Data excerpts:
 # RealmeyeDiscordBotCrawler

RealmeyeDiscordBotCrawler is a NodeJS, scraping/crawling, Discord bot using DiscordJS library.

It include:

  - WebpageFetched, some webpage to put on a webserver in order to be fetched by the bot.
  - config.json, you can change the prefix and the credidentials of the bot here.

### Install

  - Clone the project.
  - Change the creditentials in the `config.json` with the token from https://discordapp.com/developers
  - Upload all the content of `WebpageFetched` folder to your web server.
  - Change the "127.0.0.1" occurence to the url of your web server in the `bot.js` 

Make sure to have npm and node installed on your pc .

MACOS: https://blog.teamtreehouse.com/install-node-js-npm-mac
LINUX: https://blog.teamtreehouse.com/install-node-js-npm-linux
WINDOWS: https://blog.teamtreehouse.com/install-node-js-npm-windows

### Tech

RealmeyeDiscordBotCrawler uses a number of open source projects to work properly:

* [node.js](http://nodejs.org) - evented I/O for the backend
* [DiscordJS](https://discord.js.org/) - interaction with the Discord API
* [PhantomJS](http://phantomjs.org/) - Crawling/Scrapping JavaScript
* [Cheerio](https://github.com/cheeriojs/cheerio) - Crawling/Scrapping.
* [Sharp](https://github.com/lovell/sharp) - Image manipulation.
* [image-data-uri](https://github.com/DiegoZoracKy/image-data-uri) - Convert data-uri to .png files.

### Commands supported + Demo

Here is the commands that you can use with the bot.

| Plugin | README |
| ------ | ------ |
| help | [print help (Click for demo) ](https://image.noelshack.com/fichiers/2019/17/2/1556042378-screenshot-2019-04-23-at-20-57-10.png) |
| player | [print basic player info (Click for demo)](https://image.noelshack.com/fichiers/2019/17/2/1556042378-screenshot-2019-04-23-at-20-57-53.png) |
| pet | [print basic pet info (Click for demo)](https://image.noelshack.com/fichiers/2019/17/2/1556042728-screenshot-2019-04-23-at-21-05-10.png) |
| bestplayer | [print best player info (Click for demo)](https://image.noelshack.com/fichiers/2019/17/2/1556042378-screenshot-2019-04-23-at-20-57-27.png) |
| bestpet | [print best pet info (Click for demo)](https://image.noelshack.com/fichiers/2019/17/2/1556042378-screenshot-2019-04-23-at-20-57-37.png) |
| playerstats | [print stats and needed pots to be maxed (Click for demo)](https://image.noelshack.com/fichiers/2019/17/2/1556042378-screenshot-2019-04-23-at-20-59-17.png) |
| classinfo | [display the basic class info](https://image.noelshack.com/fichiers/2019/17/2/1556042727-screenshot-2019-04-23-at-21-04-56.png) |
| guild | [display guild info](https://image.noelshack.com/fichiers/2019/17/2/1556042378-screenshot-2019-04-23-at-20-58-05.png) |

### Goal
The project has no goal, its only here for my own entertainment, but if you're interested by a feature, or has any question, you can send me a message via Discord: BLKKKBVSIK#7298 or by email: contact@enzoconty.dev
==
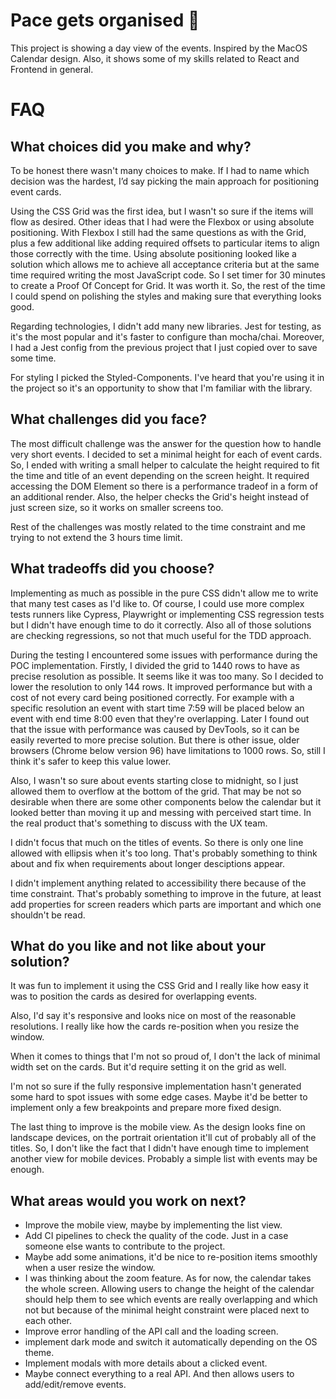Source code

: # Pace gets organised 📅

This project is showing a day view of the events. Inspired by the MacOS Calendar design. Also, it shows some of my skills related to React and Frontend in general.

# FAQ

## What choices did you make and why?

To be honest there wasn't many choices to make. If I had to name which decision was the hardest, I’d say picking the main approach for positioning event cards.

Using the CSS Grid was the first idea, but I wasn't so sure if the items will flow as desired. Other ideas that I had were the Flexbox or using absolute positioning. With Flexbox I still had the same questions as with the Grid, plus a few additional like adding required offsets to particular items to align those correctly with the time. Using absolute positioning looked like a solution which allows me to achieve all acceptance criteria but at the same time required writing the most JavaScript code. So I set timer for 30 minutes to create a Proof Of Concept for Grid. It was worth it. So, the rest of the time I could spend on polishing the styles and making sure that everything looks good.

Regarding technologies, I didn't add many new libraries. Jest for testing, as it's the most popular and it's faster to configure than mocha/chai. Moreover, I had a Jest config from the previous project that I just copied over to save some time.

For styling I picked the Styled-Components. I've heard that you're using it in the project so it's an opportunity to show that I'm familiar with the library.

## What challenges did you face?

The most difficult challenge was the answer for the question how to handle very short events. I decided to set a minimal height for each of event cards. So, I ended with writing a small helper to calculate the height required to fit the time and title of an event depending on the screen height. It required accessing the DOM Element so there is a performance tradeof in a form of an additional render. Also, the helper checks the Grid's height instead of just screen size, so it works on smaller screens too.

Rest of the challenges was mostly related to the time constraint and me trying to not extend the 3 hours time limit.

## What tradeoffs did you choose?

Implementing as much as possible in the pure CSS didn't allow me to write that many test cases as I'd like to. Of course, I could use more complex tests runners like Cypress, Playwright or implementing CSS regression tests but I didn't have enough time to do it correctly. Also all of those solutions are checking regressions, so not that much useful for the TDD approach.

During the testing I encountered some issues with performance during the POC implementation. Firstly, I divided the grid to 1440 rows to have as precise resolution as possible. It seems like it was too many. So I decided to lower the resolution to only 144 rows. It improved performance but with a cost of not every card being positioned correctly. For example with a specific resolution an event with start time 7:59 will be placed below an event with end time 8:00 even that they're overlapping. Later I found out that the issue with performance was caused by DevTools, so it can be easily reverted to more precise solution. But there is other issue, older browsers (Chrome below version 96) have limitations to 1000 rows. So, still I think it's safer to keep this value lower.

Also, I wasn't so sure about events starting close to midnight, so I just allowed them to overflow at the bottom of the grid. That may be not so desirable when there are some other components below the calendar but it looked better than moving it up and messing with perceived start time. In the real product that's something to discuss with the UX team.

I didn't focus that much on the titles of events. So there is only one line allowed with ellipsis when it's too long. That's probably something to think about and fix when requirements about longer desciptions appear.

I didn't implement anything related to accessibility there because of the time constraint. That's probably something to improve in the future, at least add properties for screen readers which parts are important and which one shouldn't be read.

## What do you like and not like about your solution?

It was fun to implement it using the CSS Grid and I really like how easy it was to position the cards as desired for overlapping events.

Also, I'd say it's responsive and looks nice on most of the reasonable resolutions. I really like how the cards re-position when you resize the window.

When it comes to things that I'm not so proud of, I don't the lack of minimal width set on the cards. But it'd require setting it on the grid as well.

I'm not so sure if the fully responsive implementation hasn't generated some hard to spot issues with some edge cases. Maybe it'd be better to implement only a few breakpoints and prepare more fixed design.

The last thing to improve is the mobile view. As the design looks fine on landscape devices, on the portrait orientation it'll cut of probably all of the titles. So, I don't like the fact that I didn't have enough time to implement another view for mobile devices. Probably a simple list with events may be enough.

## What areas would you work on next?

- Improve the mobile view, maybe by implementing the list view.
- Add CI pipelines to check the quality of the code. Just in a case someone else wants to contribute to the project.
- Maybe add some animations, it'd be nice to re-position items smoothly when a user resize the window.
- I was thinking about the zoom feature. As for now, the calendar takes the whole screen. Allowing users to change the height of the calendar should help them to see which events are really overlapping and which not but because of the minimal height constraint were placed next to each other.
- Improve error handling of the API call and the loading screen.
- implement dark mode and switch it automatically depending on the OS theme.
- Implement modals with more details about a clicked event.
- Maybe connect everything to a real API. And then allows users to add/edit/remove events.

* Task description
Look through the entries for the string "something". Every line that has it belongs in the answer.

* Exercise output
Also, I wasn't so sure about events starting close to midnight, so I just allowed them to overflow at the bottom of the grid. That may be not so desirable when there are some other components below the calendar but it looked better than moving it up and messing with perceived start time. In the real product that's something to discuss with the UX team.
I didn't focus that much on the titles of events. So there is only one line allowed with ellipsis when it's too long. That's probably something to think about and fix when requirements about longer desciptions appear.
I didn't implement anything related to accessibility there because of the time constraint. That's probably something to improve in the future, at least add properties for screen readers which parts are important and which one shouldn't be read.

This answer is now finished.